The U.S. Department of Health and Human Services caused quite a stir recently when it made final a rule requiring private insurance plans to cover basic preventive services without an additional co-pay or deductible starting in 2012.
Why all the fuss? Among those preventive services -- which include activities such as screening for gestational diabetes, breastfeeding support, and annual well-woman visits -- is access to contraception. And while the rule exempts religious organizations (like, say, the Catholic church), many religiously-affiliated institutions that offer health insurance (like, perhaps, your local hospital or, in my backyard, Georgetown University) must comply. Those who want to cut past the spin can read the rule -- including the test for whether an organization qualifies for the religious exemption -- here.
The predictable media tempest followed. I don't think I saw a headline that actually said, "Obama Administration chooses free love over religion!" but some of the coverage came close.
Let's all step back and take a deep breath.
For starters, none of these services is "free." Employers -- and, increasingly, individuals -- pay a good deal for health insurance coverage each month. These are simply benefits that you are paying for "up front" with your premium; you can't be charged an additional co-pay, co-insurance or deductible.
This change, brought to us by the Affordable Care Act, is great news for everyone with private health insurance. Respected health professionals -- not the federal government -- spent months reviewing data and running cost-benefit analyses before recommending certain preventive services to HHS for full, co-pay-free coverage.
The final list of services that must be covered without an additional charge is available here and includes vaccinations, cancer and disease screenings for patients with a higher risk profile, and counseling on issues such as domestic violence, obesity, and depression.
The point of removing financial barriers to these services is twofold. First, a number of studies have found that even small costs can discourage action. Second, the benefits of these services -- in terms of improved health, reduced risk of disease, lowered long-term health costs, and safer and stronger communities and families -- outweigh their costs.
So how did contraception end up on this list?
First, family planning improves the health outcomes for both mother and child. For example, the American College of Obstetricians and Gynecologists (ACOG) notes that women who become pregnant less than six months after their previous pregnancy are 70 percent more likely to have membranes rupture prematurely and are at significantly higher risk of other complications. These complications extend to the child and include low birth weight, higher incidents of infant mortality and premature birth.
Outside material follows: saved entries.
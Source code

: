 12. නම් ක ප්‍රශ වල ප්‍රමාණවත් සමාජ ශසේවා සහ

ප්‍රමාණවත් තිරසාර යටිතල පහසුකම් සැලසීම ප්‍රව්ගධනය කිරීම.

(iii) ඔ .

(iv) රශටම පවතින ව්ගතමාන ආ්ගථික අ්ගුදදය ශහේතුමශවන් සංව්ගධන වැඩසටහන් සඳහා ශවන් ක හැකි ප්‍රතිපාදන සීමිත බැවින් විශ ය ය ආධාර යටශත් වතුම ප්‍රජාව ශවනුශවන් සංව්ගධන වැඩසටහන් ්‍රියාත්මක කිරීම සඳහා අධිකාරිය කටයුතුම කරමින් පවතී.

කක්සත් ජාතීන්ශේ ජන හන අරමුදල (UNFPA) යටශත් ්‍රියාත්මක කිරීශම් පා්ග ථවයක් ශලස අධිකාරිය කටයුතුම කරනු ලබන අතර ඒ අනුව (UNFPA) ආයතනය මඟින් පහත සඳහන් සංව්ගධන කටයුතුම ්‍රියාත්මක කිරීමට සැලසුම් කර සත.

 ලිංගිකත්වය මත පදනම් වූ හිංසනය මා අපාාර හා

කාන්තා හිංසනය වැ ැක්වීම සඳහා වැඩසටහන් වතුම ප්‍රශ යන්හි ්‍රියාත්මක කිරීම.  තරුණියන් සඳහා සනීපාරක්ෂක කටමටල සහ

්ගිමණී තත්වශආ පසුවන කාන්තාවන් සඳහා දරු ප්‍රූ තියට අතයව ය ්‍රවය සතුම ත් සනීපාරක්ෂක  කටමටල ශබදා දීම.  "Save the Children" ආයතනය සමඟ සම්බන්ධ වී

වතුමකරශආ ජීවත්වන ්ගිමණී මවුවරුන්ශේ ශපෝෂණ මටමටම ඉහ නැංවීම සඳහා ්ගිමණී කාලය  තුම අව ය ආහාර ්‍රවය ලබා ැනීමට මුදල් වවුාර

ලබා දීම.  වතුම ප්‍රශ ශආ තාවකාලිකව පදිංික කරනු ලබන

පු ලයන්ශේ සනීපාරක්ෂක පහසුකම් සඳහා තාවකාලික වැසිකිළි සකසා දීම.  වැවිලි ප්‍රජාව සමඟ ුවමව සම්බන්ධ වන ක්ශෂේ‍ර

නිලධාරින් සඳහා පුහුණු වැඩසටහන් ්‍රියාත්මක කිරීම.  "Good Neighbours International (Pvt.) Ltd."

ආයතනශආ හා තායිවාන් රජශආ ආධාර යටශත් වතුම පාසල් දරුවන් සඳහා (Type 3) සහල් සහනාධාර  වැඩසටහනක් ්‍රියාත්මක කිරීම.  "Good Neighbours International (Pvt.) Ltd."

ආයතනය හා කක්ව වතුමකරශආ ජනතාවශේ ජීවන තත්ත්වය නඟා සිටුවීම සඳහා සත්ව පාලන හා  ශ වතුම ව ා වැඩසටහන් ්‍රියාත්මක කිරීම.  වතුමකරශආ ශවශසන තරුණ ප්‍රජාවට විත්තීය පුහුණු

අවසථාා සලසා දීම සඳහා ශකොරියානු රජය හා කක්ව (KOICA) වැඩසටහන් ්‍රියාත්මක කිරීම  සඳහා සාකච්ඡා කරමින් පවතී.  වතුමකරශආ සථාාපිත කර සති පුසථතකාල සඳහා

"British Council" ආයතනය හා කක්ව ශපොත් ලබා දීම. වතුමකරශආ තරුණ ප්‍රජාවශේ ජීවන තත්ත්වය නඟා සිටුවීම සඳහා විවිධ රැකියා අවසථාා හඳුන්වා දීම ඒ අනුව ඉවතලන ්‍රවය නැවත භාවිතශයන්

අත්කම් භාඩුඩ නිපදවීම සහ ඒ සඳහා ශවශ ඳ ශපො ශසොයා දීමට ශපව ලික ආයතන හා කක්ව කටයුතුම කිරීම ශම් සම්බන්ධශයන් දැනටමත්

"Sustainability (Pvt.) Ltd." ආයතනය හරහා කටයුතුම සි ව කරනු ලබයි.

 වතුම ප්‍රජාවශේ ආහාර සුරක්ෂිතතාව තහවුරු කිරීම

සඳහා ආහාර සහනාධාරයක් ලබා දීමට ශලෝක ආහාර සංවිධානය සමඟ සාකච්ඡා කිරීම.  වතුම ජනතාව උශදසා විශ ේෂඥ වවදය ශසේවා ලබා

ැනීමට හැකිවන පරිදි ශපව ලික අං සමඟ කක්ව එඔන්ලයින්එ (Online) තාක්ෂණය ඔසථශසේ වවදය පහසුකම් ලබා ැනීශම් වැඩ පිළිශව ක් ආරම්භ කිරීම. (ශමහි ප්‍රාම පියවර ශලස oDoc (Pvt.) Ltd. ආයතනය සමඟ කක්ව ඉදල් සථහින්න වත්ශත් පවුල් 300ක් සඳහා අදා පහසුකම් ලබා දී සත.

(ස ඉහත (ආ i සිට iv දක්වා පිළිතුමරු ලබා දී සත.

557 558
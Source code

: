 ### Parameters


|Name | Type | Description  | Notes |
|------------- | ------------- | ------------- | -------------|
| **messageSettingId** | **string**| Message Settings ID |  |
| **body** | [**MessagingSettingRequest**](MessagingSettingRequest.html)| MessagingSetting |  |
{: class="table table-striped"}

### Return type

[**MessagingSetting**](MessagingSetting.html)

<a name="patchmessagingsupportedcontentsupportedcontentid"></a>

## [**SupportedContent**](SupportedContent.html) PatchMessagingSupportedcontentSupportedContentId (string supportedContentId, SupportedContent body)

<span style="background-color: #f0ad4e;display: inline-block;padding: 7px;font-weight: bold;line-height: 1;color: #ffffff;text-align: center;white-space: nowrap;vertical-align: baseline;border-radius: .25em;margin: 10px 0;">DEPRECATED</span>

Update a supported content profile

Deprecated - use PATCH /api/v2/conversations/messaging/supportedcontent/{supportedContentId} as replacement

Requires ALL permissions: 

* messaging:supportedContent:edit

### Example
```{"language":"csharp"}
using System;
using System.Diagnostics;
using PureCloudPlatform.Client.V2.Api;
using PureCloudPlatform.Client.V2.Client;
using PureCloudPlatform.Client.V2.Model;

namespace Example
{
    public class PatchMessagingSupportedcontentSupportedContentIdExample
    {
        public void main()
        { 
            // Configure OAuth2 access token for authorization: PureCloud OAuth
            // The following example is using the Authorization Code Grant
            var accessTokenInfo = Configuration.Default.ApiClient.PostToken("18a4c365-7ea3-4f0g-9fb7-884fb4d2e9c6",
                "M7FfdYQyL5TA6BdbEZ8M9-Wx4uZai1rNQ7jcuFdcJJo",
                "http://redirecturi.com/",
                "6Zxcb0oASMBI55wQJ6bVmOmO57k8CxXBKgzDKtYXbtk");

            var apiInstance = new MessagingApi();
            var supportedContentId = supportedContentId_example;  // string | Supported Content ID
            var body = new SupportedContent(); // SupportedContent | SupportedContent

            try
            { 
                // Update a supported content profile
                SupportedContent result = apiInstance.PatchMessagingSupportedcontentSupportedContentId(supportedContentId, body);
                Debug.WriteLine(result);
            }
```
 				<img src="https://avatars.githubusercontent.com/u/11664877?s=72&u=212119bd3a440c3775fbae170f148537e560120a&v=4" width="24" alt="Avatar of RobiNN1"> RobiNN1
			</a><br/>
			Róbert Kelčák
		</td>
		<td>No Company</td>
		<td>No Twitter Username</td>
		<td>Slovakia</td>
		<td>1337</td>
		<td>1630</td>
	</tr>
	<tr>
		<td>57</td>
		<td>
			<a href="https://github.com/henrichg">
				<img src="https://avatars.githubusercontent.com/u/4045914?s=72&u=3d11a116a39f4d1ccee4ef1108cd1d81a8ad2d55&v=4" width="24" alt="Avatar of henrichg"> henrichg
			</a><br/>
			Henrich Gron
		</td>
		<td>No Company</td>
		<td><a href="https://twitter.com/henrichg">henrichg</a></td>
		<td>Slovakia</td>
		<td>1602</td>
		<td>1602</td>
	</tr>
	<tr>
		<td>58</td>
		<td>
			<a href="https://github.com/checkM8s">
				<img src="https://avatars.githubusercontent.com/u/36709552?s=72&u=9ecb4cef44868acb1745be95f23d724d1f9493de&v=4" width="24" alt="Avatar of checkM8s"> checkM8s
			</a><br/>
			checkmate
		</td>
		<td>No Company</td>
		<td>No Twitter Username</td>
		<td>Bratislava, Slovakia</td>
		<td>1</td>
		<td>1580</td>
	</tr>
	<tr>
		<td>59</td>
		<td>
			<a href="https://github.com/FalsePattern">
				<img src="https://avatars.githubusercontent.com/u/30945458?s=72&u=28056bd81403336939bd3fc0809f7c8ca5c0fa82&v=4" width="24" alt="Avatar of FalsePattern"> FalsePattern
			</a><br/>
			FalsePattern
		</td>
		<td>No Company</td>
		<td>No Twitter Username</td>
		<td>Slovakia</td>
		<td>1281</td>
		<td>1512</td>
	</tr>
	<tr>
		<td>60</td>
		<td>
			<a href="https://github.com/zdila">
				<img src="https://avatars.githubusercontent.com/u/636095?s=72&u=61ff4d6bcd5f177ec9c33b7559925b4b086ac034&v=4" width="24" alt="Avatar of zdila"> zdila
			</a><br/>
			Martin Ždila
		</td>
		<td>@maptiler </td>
Second, contraception can prevent complications from existing conditions. Every major medical association and the CDC's Healthy People 2020 recommend contraception as a standard of care for women with chronic diseases. Unplanned pregnancy can significantly worsen the health of a woman being treated for diabetes, epilepsy, depression, lupus or some forms of cardiovascular disease. If she does want to have children, timing the pregnancy with the help of contraception is essential because the drug course treatments for some conditions (or even, as with the case of Acutane, for severe acne) may cause severe fetal impairments.
Third, birth control lowers long-term health costs. Last year the Guttmacher Institute analyzed public insurance programs and determined that, conservatively estimated, unintended pregnancies cost tax payers $11.1 billion in 2006. Another Guttmacher study, discussed here, found that every dollar invested by the government for contraception saves $3.74 in Medicaid expenditures for care related to births from unintended pregnancies. Complaints that covering birth control will raise costs have simply not been born out. And when costs go down, it is tricky to base your argument on a "you-can't-make-me-pay-for-X" rationale.
These reports only looked at costs related to births from unintended pregnancies. An additional savings from contraception that everyone can support comes from a reduction in the number women who need abortions. Today approximately half of the pregnancies in the United States are unintentional; of those, about 40% are terminated, or more than a million a year. Just imagine if women could prevent unintended pregnancies. And in fact, studies in the U.S. and other countries show that abortion rates fall as more women use birth control.
Finally, contraceptive use leads to stronger and safer communities and families. Women with unintended pregnancies are less likely to seek adequate prenatal care, less likely to breast feed, and more likely to suffer from depression. Unintended pregnancies are also linked to higher divorce rates and to lower rates of educational and professional attainment by women.
Given this, it is hardly surprising that the U.S. Conference of Bishops was unable to convince the Obama Administration to substitute its beliefs for actual medical standards at religiously-affiliated institutions. (The Conference has a bigger problem than its inability to sway the Administration on this question; 98 percent of sexually active Catholic women report having used contraceptives.)
I understand the political decision HHS made to exempt religious employers from the contraception requirement, but I don't agree the church should trump science when lives are on the line. Religious beliefs are varied and personal. If the religious employer exemption is taken to an extreme, employers would be able to exclude coverage for a variety of accepted medical procedures, such as blood transfusions or HIV treatment.
At the end of the day, each woman has to be able to make these health-related decisions for herself. It is not her employer, but her own sense of morality and the counsel of her doctor that must guide her choices.